Film & TV

Full Time’s Everywoman Superwoman

Laure Calamy in Full Time (Music Box Films/via Facebook)
The riveting Laure Calamy stars in a timely supply-chain drama.

Laure Calamy is the very best thing about Full Time (À plein temps), one of those observational French films that downplays politics for humanism — something American filmmakers seem unable to do. Calamy recently received a César nomination for this splendid portrayal of Julie Roy, a stressed, divorced white woman raising two toddlers despite a distant, deadbeat ex-husband who’s behind on his child-support payments. “You used to be funny,” a friend reminds her. “I know one person who doesn’t think so,” Julie responds. Yet, she conscientiously maintains her job as the head chambermaid at a five-star Parisian hotel.

There’s no grandstanding in Calamy’s Julie or in writer-director Éric Gravel’s presentation of her responsible resourcefulness — what American media hacks would call a “feminist hero.” Julie’s authenticity avoids social correctness; she achieves plain, recognizable motherhood, recalling the conflicted emotions in the song “Superwoman,” by ’90s R&B singer Karyn White. In a new kind of realism, Gravel chronicles Julie’s daily activities by concentrating on the wily and unafraid actions of a modern, alert being. And Calamy fulfills the concept with the same naturalness she displayed in last year’s My Donkey, My Lover & I.

Calamy needs a breakthrough hit to establish the level of celebrity of her compatriot predecessors Catherine Deneuve, Isabelle Huppert, Isabelle Adjani, Fanny Ardant, and Sandrine Bonnaire. Not yet an art-movie icon, Calamy conveys a sensibility that progressive Hollywood has been reluctant to define, although this movie might begin that process. She can be spontaneously crestfallen, like Diane Keaton at her most irresistibly candid. Calamy is less quirky and more quotidian and has a quick smile. It is the charm that Jennifer Aniston, Rachel McAdams, and Lady Gaga have been unable to put on the screen. Meryl Streep would kill to achieve the honesty of the mirror scene where Julie fights tears while making up her face. Gravel ingeniously uses Calamy’s commonplace attractiveness as the foundation of his social analysis; he mirrors Maurice Pialat’s no-makeup look.

Julie’s story takes place on the periphery of a national strike; she goes to work braving protests that delay her daily commute. Full Time studies the economics of working-class life but blessedly avoids the politics of social status. Instead, Gravel focuses on quotidian rhythms. This movie is as fast-paced and nervous as the action film Run, Lola, Run, but Julie doesn’t participate in a banal crime plot. Gravel and Calamy show us the average tensions of performing a job, dealing with co-workers’ temperaments and their hygiene, loving and contending with one’s children (an impatient daughter and annoying son who make recognizable demands).

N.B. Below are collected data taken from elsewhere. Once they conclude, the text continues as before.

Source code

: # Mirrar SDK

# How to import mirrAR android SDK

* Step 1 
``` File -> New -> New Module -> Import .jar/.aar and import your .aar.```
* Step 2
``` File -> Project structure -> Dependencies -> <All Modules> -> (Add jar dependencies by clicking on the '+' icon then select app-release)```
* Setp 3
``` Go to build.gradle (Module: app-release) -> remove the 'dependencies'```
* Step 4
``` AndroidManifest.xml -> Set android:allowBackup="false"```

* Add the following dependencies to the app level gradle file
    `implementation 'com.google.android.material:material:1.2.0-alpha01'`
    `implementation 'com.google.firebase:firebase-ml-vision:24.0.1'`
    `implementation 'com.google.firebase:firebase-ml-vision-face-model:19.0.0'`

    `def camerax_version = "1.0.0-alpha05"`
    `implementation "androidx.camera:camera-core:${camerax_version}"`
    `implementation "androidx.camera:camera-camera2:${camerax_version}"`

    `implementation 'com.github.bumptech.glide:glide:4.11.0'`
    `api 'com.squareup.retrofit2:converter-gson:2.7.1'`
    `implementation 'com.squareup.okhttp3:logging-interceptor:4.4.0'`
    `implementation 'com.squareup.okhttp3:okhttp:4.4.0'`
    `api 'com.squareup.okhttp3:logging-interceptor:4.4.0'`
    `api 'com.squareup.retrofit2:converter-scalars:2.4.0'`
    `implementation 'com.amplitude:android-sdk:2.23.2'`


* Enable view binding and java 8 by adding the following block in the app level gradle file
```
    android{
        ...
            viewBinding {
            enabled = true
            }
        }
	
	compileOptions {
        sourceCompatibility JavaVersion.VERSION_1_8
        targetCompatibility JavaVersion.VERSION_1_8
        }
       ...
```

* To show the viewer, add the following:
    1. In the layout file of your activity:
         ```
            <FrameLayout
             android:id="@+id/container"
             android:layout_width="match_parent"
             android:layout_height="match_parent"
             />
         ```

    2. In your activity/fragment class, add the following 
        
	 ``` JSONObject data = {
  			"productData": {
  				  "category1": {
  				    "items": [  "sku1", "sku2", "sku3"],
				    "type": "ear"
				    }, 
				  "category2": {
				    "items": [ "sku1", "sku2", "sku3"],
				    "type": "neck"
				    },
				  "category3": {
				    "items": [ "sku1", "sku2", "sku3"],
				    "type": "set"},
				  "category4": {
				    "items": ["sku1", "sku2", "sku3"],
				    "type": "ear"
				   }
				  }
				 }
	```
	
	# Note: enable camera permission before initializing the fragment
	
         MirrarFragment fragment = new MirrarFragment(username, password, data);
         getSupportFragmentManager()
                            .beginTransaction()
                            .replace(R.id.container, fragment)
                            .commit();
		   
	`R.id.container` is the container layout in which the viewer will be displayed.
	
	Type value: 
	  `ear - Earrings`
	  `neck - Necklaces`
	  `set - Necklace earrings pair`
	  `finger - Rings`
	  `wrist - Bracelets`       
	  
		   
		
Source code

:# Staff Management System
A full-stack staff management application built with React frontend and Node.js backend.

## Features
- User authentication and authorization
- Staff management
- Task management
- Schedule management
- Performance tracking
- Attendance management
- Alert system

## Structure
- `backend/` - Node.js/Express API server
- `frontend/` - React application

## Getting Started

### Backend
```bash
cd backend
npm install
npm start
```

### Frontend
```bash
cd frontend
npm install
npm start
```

Gravel’s discerning, to-the-point style is more expressive than the female stories in Tár or the tedious, unfocused Aftersun. He answers the old complaint that housework and motherhood are not valued the same as non-domestic careers. Julie knows her “career” potential and views it as a way of fulfilling her family duties. This attitude is unique for the millennium. Gravel and Calamy recall the beauty of Irvin Kershner and Barbra Streisand’s Up the Sandbox (1972), a rare politically conscious anti-abortion movie that extolled the pleasures and anxieties of womanhood but now is a forgotten classic of the American cinema renaissance of the 1970s.

Full Time implies an individual’s moral and socioeconomic preoccupation, evoking the 2018 Yellow Jackets protests in which French workers rebelled against the taxation that disproportionately afflicted common citizens like Julie. Gravel refrains from political specificity, but you feel the pressure of that populist movement when Julie hitchhikes to get to work on time (she can see the distant city smoldering as she approaches). “You never stop,” Julie advises a colleague. She fixes her erratic gas boiler at home and then relies on neighborliness that briefly rises into cross-ethnic desire with an amiable, multitasking black Frenchman, Vincent (Cyril Gueï).

Because the politics of labor and opportunity now strain and divide the culture, Full Time may move Americans as the supply-chain drama Hollywood ignores. The moment when Julie realizes her good fortune — Calamy’s sudden intake of breath is also an intake of hope — she faces her fate. She’s with her children in the middle of Jardin d’Acclimatation, an amusement park. This is real existentialism.